Özellikle işçi kıyımlarında kadın işçi arkadaşlarımızın ön planda olması ise mevcut sistemde kadının yedek iş gücü olarak kullanıldığının bir göstergesidir.
Salgına karşı mevcut iktidarın almamış olduğu önlemlerden ve yürürlüğe sokmamış olduğu önlem yasalarından kaynaklı, bugün krizi fırsata çeviren patronlar, işinden olmamak için canlarını hiçe saymak zorunda bırakılan biz işçileri boynu bükük bir şekilde üretime sokup, üretimi devam ettirmektedirler.
-Bu süreçte sendikaların sessiz kalmasını neye bağlıyorsunuz?
Biz işçilerin günümüzde sendikalar salgına karşı ne yapıyor diye kendi kendimize sormamız ve yapılanları tartışmamız gerekir. Bugün baktığımız zaman Türkiye’de sendikalar salgına karşı işçi sınıfının yaşadığı sorunları dile getirerek mücadele ettiklerini sanıyorlar. Fakat biz işçiler bu durum karşısında, sendikaların mücadelelerini konuşarak değil pratikte işçi sınıfının sorunları karşısında, işçileri harekete geçirmesi gerektiğini dile getirmeliyiz. Bunun için de sendikaları aldıkları aidatların karşılığını, konuşarak değil, mücadeleye girerek ve pratik yaparak vermeleri gerektiğini dile getirmeliyiz.
Unutmamalıyız ki sendikalar, bizim 200 yıllık mücadele tarihimizin eseridir, bir avuç patronlaşmış sendika bürokratlarına haklarımızı yedirmemeliyiz. Türkiye'de kendini en ilerici olarak gören sendikalar bile, salgın sorununun işçi sınıfı için yaratmış olduğu sorunlar karşısında, pratikte hiçbir şey yapmadığını gözler önüne sermiştir. Hiçbir şey yapmamalarının yanı sıra, bu dönemde yaşanan işçi kıyımlarında patronlar ile masaya oturarak ortak bir şekilde işçilerin işlerine son veriyorlar. Bu durum karşısında biz işçiler, tabandan kendi örgütlülüğümüzü sağlamalı, gerçek gücümüzü ortak mücadele ile ortaya çıkarmalıyız.
-Bu süreçte işçiler fabrikalarda bu duruma karşı ne yapmalı nasıl hareket etmeli?

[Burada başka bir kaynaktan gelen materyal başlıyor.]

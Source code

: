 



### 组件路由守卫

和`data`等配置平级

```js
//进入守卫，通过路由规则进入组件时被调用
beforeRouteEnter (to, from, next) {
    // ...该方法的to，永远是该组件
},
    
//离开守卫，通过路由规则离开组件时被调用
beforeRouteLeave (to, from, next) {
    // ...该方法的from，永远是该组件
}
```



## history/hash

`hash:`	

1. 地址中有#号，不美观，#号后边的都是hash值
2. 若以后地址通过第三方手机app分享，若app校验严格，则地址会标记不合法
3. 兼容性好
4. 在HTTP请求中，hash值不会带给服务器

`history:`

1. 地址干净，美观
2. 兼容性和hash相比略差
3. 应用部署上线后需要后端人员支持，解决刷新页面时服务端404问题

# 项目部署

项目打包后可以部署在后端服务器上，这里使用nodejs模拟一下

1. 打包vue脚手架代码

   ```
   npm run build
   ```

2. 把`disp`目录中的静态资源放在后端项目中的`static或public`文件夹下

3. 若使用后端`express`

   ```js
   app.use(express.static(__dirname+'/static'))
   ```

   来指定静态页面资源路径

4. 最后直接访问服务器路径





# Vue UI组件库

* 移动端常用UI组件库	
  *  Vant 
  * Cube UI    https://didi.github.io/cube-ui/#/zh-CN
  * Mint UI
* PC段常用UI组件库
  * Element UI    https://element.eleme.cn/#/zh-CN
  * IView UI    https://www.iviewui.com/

Öncelikle varlığı belirsiz olan yasal haklarımızı iyi bilmemiz gerekir. Fakat şunu unutmamalıyız ki mevcut yasal haklarımız hiçbir zaman bizim insanca çalışabileceğimiz ortamlar yaratmamıza izin vermemektedir. En ufağından örnek verecek olursak eğer, yasal hakkımız olan sendikalaşma hakkımızın günümüzde nasıl gasp edildiği gözler önündedir. Salgının ortaya çıkmasıyla başlayan ücretsiz izin dayatmaları, zorunlu yıllık izin kullanımı, telafi çalışması ve işten atmalar bu dönemde yaşamış olduğumuz başlıca sorunlardır.

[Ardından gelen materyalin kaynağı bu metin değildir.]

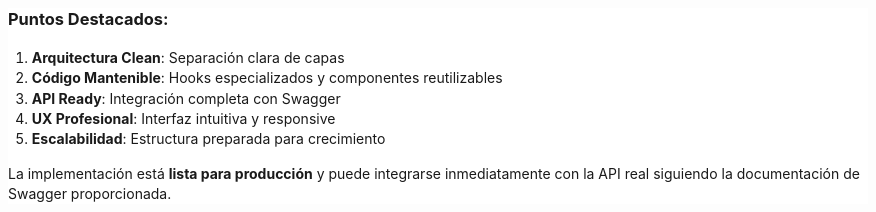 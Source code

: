 ### Puntos Destacados:
1. **Arquitectura Clean**: Separación clara de capas
2. **Código Mantenible**: Hooks especializados y componentes reutilizables  
3. **API Ready**: Integración completa con Swagger
4. **UX Profesional**: Interfaz intuitiva y responsive
5. **Escalabilidad**: Estructura preparada para crecimiento

La implementación está **lista para producción** y puede integrarse inmediatamente con la API real siguiendo la documentación de Swagger proporcionada.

Özellikle örgütsüz fabrikalara kolaylıkla dayatılan bu koşullar, fark etmeksizin örgütlü yerlerde de sendikaların herhangi bir önlem alamamasından kaynaklı kolaylıkla dayatılmaktadır. Bu sorunlar karşısında biz işçiler ortak bir şekilde tartışıp, kendi sınıf çıkarlarımız çerçevesinde ortak çözümler bulmalı, örnek olacak mücadeleler sergilemeliyiz. Unutmamamız gerekir ki sorunlarımız ortak sorunlardır.
Geçmiş olduğumuz bu salgın döneminden sendikaların tutumunu, patronların tutumunu ve mevcut iktidarın almış olduğu önlemleri göz önünde bulundurarak önemli dersler çıkarmamız gerekir. Yaşamış olduğumuz bu sorunların sadece ve sadece ortak örgütlü mücadele ile tersine çevrilebileceğini iyi kavrayıp bunun için çaba sarf etmemiz gerektiğini iyi bilmemiz gerekir.
Çalışma alanlarımızda üretimin devam ediyor olmasının annemizi, babamızı, eşimizi, çocuğumuz nasıl tehlikeye attığını en iyi bizler biliriz. Vermiş olacağımız ortak sorunların mücadelesinin sadece bizi ilgilendirmediğini buradan anlamamız gerekir.
Bizlere önlem alınıyormuş gibi gözükmek için üretimde maske dağıtan patron, hafta sonunu sokağa çıkma yasağı ilan eden iktidar unutmasın ki bizler bunların çözüm olmadığını, gösteriş amaçlı göz boyama oyunları olduğunun farkındayız.
Zorunlu iş yerleri hariç, üretim durmadığı sürece, vaka ve ölümlerin azalmayacağının, aksine üstüne koya koya devam edeceğinin farkındayız.
Birilerinden medet ummak yerine kendi mücadelemizi büyütmeli, kendi önlemimizi almalıyız.